Egypt should stop forcing detained Eritreans to sign repatriation forms and allow the United Nations High Commissioner for Refugees (UNHCR) to interview all detained Eritreans to identify refugees among them, Human Rights Watch said. According to UNHCR, it has already registered 40 of the group as refugees in Sudan and Ethiopia. The renewed deportations signal a return to Egypt’s mass deportations of Eritreans in 2008and 2009, Human Rights Watch said.

“Detaining Eritreans and then beating them to force them to sign ‘voluntary’ return papers can’t mask the fact that Egypt is about to commit refoulement, the forced return of refugees to likely persecution,” said Gerry Simpson, senior refugee researcher and advocate at Human Rights Watch. “Instead of ripping up refugee law, ignoring UNHCR, and beating migrants and refugees, Egypt should protect them.”

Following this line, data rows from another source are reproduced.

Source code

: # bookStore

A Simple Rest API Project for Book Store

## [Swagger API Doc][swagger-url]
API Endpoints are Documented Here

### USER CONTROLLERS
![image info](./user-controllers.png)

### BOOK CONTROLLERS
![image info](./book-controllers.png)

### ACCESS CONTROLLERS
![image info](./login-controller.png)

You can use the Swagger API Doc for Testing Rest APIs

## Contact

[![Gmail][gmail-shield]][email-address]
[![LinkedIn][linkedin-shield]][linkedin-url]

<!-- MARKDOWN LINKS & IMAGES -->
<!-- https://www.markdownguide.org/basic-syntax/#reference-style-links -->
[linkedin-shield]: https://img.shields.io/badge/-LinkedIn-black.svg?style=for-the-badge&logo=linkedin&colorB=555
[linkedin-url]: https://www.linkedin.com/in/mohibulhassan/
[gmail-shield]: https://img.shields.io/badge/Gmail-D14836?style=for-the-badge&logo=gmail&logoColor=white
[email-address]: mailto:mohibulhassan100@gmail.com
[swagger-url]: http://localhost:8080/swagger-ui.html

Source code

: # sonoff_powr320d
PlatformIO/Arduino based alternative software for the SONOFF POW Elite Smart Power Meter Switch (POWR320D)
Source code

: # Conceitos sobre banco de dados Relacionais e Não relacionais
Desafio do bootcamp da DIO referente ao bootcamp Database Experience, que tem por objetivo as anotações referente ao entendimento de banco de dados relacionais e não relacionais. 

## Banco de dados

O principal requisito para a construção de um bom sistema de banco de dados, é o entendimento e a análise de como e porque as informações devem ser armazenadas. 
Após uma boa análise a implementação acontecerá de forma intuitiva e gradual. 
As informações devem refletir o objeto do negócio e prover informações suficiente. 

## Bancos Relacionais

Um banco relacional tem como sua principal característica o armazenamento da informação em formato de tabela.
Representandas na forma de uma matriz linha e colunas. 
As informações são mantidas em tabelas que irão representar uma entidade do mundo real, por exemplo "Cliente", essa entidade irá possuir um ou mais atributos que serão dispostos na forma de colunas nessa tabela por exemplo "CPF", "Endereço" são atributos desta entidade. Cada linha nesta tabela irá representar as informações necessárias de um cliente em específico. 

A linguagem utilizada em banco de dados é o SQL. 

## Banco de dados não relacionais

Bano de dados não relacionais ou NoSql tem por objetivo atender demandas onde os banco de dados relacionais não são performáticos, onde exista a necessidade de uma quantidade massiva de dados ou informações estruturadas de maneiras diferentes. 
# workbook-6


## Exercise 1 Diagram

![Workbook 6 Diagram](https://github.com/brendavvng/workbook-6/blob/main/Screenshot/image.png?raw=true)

Eritrea, ruled by an extremely repressive government, requires all citizens under 50 to serve in the military indefinitely. Anyone of draft age leaving the country without permission is branded a deserter, risking five years in prison, often in inhumane conditions, as well as forced labor and torture. UNHCR considers that, in practice, the punishment for desertion or evasion is so severe and disproportionate that it constitutes persecution.

Human Rights Watch spoke with multiple credible sources with regular recent access to about 160 Eritrean men and women detained for the past month in al-Shalal prison in Egypt’s southern city of Aswan.

According to the sources, the detainees said that on October 26 an Eritrean embassy official visited them and asked why they had left Eritrea. He returned on October 29 with voluntary repatriation forms and told them they would all be photographed to help prepare travel documents. The detainees all refused to sign the forms.

One of the sources who spoke with all of the detainees said the prison guards then beat 118 of them, mostly young men, to force them to sign the voluntary return papers, though the 30 or so women and seven children were not forced to sign.

Some of the detainees told one of the sources that on November 9 an Egyptian immigration officer and an Eritrean official visited the prison with additional deportation documents, including “laissez passer” papers, indicating deportation is imminent.

Ten of the men are recent deserters from Eritrea’s military. They include two senior personnel – a colonel and a person responsible for the military’s radio service – the source said. The other eight are more junior personnel, two of whom worked in food distribution services in Eritrea’s infamous Sawa military camp.

The camp is the country’s main military training center and notorious for its use of torture to punish draft evaders and people trying to escape the country, as well as for its use of forced labor.

Under Egypt’s 1954 memorandum of understanding with the UN refugee agency, the agency is supposed to carry out all refugee status determination in Egypt. This means Egyptian officials are obliged to give UNHCR access to all detained migrants to identify those who want to claim their right to seek asylum from persecution.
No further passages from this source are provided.